== What is expected ==
The number needed is how many lines of the data hold the string "convert". Give that number and nothing more.

-- Raw data follows --

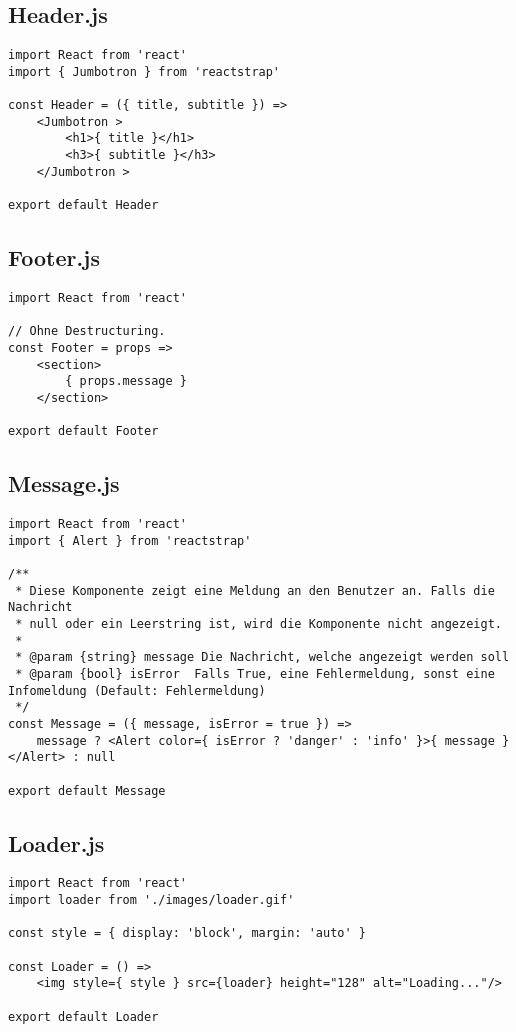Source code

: \subsection{Header.js}
\begin{verbatim}
import React from 'react'
import { Jumbotron } from 'reactstrap'

const Header = ({ title, subtitle }) => 
    <Jumbotron >
        <h1>{ title }</h1>
        <h3>{ subtitle }</h3>
    </Jumbotron >

export default Header
\end{verbatim}

\subsection{Footer.js}

\begin{verbatim}
import React from 'react'

// Ohne Destructuring.
const Footer = props => 
    <section>
        { props.message }
    </section>

export default Footer
\end{verbatim}

\subsection{Message.js}

\begin{verbatim}
import React from 'react'
import { Alert } from 'reactstrap'

/**
 * Diese Komponente zeigt eine Meldung an den Benutzer an. Falls die Nachricht 
 * null oder ein Leerstring ist, wird die Komponente nicht angezeigt.
 * 
 * @param {string} message Die Nachricht, welche angezeigt werden soll
 * @param {bool} isError  Falls True, eine Fehlermeldung, sonst eine Infomeldung (Default: Fehlermeldung)
 */
const Message = ({ message, isError = true }) => 
    message ? <Alert color={ isError ? 'danger' : 'info' }>{ message }</Alert> : null

export default Message
\end{verbatim}

\subsection{Loader.js}

\begin{verbatim}
import React from 'react'
import loader from './images/loader.gif'

const style = { display: 'block', margin: 'auto' }

const Loader = () => 
    <img style={ style } src={loader} height="128" alt="Loading..."/>

export default Loader
\end{verbatim}


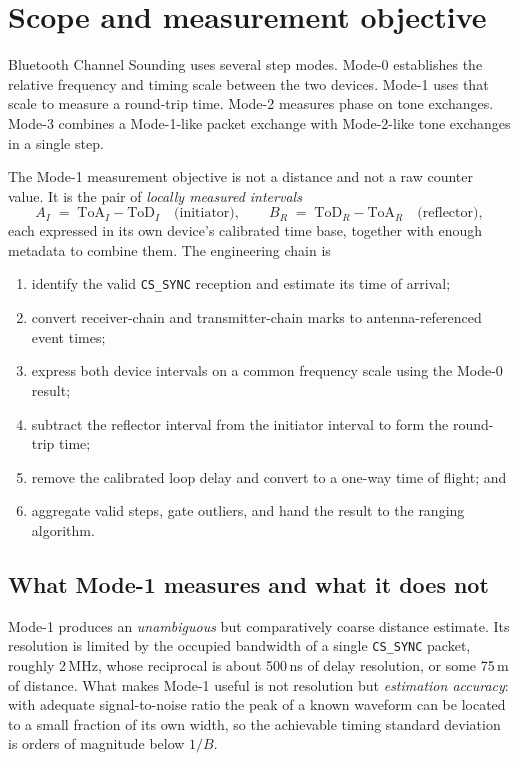 \documentclass[11pt,a4paper]{article}
\newcommand{\ToD}{\mathrm{ToD}}
\newcommand{\ToA}{\mathrm{ToA}}
\newcommand{\code}[1]{\texttt{\small #1}}
\begin{document}
\newpage
\tableofcontents
\newpage
{}
\setcounter{page}{1}

\section{Scope and measurement objective}

Bluetooth Channel Sounding uses several step modes. Mode-0 establishes the relative frequency
and timing scale between the two devices. Mode-1 uses that scale to measure a round-trip time.
Mode-2 measures phase on tone exchanges. Mode-3 combines a Mode-1-like packet exchange with
Mode-2-like tone exchanges in a single step.

The Mode-1 measurement objective is not a distance and not a raw counter value. It is the pair of
\emph{locally measured intervals}
\[
A_I \;=\; \ToA_I - \ToD_I \quad\text{(initiator)}, \qquad
B_R \;=\; \ToD_R - \ToA_R \quad\text{(reflector)},
\]
each expressed in its own device's calibrated time base, together with enough metadata to
combine them. The engineering chain is

\begin{enumerate}[leftmargin=1.6em,itemsep=1pt]
  \item identify the valid \code{CS\_SYNC} reception and estimate its time of arrival;
  \item convert receiver-chain and transmitter-chain marks to antenna-referenced event times;
  \item express both device intervals on a common frequency scale using the Mode-0 result;
  \item subtract the reflector interval from the initiator interval to form the round-trip time;
  \item remove the calibrated loop delay and convert to a one-way time of flight; and
  \item aggregate valid steps, gate outliers, and hand the result to the ranging algorithm.
\end{enumerate}

\subsection{What Mode-1 measures and what it does not}

Mode-1 produces an \emph{unambiguous} but comparatively coarse distance estimate. Its resolution
is limited by the occupied bandwidth of a single \code{CS\_SYNC} packet, roughly 2\,MHz, whose
reciprocal is about 500\,ns of delay resolution, or some 75\,m of distance. What makes Mode-1
useful is not resolution but \emph{estimation accuracy}: with adequate signal-to-noise ratio the
peak of a known waveform can be located to a small fraction of its own width, so the achievable
timing standard deviation is orders of magnitude below $1/B$.
\end{document}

-- Raw data concluded --

== The answer ==
2